'''

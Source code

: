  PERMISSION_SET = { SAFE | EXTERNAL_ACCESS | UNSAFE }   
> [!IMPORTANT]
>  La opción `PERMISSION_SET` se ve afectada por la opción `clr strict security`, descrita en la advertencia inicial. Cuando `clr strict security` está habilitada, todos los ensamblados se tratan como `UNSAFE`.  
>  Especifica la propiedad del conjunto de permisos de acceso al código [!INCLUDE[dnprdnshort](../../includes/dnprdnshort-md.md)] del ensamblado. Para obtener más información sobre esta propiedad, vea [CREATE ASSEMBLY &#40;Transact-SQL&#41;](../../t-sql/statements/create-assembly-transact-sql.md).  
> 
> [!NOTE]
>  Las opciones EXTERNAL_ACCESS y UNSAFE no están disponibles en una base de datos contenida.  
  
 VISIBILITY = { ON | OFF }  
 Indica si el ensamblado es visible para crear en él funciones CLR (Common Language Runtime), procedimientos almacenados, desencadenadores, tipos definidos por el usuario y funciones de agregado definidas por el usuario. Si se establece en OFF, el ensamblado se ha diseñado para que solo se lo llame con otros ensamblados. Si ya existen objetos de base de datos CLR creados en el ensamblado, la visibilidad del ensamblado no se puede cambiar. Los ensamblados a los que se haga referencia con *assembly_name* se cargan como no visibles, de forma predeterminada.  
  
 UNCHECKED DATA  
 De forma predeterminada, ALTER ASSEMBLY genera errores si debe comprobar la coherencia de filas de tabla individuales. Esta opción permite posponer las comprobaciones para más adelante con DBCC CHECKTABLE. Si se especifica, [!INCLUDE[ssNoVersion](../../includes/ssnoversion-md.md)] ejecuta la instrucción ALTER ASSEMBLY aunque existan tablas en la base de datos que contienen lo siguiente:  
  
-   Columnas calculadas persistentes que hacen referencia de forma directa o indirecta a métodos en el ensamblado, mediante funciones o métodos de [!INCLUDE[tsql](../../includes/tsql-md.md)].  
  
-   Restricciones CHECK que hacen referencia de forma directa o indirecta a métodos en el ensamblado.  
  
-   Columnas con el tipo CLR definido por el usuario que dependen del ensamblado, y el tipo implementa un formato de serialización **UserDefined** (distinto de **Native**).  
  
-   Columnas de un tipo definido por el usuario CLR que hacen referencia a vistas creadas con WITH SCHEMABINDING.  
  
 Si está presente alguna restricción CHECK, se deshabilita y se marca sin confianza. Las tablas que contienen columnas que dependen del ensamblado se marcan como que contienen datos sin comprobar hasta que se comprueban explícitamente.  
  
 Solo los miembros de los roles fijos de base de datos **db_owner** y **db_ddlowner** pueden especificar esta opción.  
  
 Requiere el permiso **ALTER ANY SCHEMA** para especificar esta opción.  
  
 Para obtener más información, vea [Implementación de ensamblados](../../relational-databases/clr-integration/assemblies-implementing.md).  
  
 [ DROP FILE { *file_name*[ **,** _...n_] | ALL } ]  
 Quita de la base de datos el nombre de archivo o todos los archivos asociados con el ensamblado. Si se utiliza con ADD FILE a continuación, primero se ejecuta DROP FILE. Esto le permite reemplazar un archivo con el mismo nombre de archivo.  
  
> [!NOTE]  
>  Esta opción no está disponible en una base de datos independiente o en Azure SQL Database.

'''

An exact copy of the lines from the one with "Para obtener más información, vea" through the final line of the entries is the whole answer.

 Para obtener más información, vea [Implementación de ensamblados](../../relational-databases/clr-integration/assemblies-implementing.md).  
  
 [ DROP FILE { *file_name*[ **,** _...n_] | ALL } ]  
 Quita de la base de datos el nombre de archivo o todos los archivos asociados con el ensamblado. Si se utiliza con ADD FILE a continuación, primero se ejecuta DROP FILE. Esto le permite reemplazar un archivo con el mismo nombre de archivo.  
  
> [!NOTE]  
>  Esta opción no está disponible en una base de datos independiente o en Azure SQL Database.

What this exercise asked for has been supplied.